▶ WHAT YOU WILL DO
The records that follow are to be reproduced verbatim.

▶ Collected data

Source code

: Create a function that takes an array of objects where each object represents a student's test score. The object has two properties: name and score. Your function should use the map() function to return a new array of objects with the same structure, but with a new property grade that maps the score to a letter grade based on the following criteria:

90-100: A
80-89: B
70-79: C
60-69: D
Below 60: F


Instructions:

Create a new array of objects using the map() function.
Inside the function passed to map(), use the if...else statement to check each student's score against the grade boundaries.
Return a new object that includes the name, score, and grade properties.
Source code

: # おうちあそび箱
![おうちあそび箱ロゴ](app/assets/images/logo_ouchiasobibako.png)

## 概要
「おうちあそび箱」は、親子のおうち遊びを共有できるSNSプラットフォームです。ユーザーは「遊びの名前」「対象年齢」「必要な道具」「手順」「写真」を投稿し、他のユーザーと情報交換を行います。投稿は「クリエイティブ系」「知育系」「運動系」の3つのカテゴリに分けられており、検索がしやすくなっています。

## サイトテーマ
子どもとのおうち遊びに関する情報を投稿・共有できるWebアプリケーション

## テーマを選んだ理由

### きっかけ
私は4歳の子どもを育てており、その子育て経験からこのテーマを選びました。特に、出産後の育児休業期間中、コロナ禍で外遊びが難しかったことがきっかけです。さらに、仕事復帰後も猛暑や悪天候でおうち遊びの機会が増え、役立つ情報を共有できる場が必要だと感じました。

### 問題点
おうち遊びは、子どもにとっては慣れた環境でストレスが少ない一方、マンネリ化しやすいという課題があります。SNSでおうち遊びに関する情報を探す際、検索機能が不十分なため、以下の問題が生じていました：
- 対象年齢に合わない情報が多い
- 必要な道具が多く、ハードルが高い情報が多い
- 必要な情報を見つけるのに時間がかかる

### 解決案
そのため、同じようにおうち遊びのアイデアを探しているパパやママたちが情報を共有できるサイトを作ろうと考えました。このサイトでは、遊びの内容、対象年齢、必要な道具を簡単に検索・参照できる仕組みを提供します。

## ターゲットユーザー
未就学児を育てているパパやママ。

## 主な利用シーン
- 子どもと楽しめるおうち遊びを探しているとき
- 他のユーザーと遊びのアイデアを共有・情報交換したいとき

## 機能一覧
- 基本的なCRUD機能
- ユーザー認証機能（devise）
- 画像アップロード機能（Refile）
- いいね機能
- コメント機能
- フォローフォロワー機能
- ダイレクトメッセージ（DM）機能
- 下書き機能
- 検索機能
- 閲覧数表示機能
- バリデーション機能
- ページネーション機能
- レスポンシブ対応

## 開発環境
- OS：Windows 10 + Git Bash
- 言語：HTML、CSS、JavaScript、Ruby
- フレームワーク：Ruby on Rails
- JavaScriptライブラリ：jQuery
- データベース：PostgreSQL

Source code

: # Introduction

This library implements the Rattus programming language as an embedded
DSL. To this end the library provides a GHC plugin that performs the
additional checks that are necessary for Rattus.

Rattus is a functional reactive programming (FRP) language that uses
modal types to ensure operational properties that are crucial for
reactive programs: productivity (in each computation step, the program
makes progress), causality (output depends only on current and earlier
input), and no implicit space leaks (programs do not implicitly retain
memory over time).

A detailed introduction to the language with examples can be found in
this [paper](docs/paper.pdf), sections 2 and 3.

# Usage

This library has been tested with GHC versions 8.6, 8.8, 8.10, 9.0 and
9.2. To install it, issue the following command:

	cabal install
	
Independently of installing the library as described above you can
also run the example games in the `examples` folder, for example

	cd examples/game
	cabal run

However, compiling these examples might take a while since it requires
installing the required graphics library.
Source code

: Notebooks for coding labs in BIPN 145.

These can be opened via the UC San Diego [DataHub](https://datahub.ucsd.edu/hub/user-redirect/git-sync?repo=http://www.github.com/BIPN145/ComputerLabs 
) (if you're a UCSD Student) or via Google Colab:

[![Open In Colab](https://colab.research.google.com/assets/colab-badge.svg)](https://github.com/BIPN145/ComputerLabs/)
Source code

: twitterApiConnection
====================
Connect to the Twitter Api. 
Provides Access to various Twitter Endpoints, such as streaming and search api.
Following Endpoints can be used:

▶ OUTPUT OF THE TASK
Source code

: Create a function that takes an array of objects where each object represents a student's test score. The object has two properties: name and score. Your function should use the map() function to return a new array of objects with the same structure, but with a new property grade that maps the score to a letter grade based on the following criteria:

90-100: A
80-89: B
70-79: C
60-69: D
Below 60: F


Instructions:

Create a new array of objects using the map() function.
Inside the function passed to map(), use the if...else statement to check each student's score against the grade boundaries.
Return a new object that includes the name, score, and grade properties.
Source code

: # おうちあそび箱
![おうちあそび箱ロゴ](app/assets/images/logo_ouchiasobibako.png)

## 概要
「おうちあそび箱」は、親子のおうち遊びを共有できるSNSプラットフォームです。ユーザーは「遊びの名前」「対象年齢」「必要な道具」「手順」「写真」を投稿し、他のユーザーと情報交換を行います。投稿は「クリエイティブ系」「知育系」「運動系」の3つのカテゴリに分けられており、検索がしやすくなっています。

## サイトテーマ
子どもとのおうち遊びに関する情報を投稿・共有できるWebアプリケーション

## テーマを選んだ理由

### きっかけ
私は4歳の子どもを育てており、その子育て経験からこのテーマを選びました。特に、出産後の育児休業期間中、コロナ禍で外遊びが難しかったことがきっかけです。さらに、仕事復帰後も猛暑や悪天候でおうち遊びの機会が増え、役立つ情報を共有できる場が必要だと感じました。

### 問題点
おうち遊びは、子どもにとっては慣れた環境でストレスが少ない一方、マンネリ化しやすいという課題があります。SNSでおうち遊びに関する情報を探す際、検索機能が不十分なため、以下の問題が生じていました：
- 対象年齢に合わない情報が多い
- 必要な道具が多く、ハードルが高い情報が多い
- 必要な情報を見つけるのに時間がかかる

### 解決案
そのため、同じようにおうち遊びのアイデアを探しているパパやママたちが情報を共有できるサイトを作ろうと考えました。このサイトでは、遊びの内容、対象年齢、必要な道具を簡単に検索・参照できる仕組みを提供します。

## ターゲットユーザー
未就学児を育てているパパやママ。

## 主な利用シーン
- 子どもと楽しめるおうち遊びを探しているとき
- 他のユーザーと遊びのアイデアを共有・情報交換したいとき

## 機能一覧
- 基本的なCRUD機能
- ユーザー認証機能（devise）
- 画像アップロード機能（Refile）
- いいね機能
- コメント機能
- フォローフォロワー機能
- ダイレクトメッセージ（DM）機能
- 下書き機能
- 検索機能
- 閲覧数表示機能
- バリデーション機能
- ページネーション機能
- レスポンシブ対応

## 開発環境
- OS：Windows 10 + Git Bash
- 言語：HTML、CSS、JavaScript、Ruby
- フレームワーク：Ruby on Rails
- JavaScriptライブラリ：jQuery
- データベース：PostgreSQL

Source code

: # Introduction

This library implements the Rattus programming language as an embedded
DSL. To this end the library provides a GHC plugin that performs the
additional checks that are necessary for Rattus.

Rattus is a functional reactive programming (FRP) language that uses
modal types to ensure operational properties that are crucial for
reactive programs: productivity (in each computation step, the program
makes progress), causality (output depends only on current and earlier
input), and no implicit space leaks (programs do not implicitly retain
memory over time).

A detailed introduction to the language with examples can be found in
this [paper](docs/paper.pdf), sections 2 and 3.

# Usage

This library has been tested with GHC versions 8.6, 8.8, 8.10, 9.0 and
9.2. To install it, issue the following command:

	cabal install
	
Independently of installing the library as described above you can
also run the example games in the `examples` folder, for example

	cd examples/game
	cabal run

However, compiling these examples might take a while since it requires
installing the required graphics library.
Source code

: Notebooks for coding labs in BIPN 145.

These can be opened via the UC San Diego [DataHub](https://datahub.ucsd.edu/hub/user-redirect/git-sync?repo=http://www.github.com/BIPN145/ComputerLabs 
) (if you're a UCSD Student) or via Google Colab:

[![Open In Colab](https://colab.research.google.com/assets/colab-badge.svg)](https://github.com/BIPN145/ComputerLabs/)
Source code

: twitterApiConnection
====================
Connect to the Twitter Api. 
Provides Access to various Twitter Endpoints, such as streaming and search api.
Following Endpoints can be used:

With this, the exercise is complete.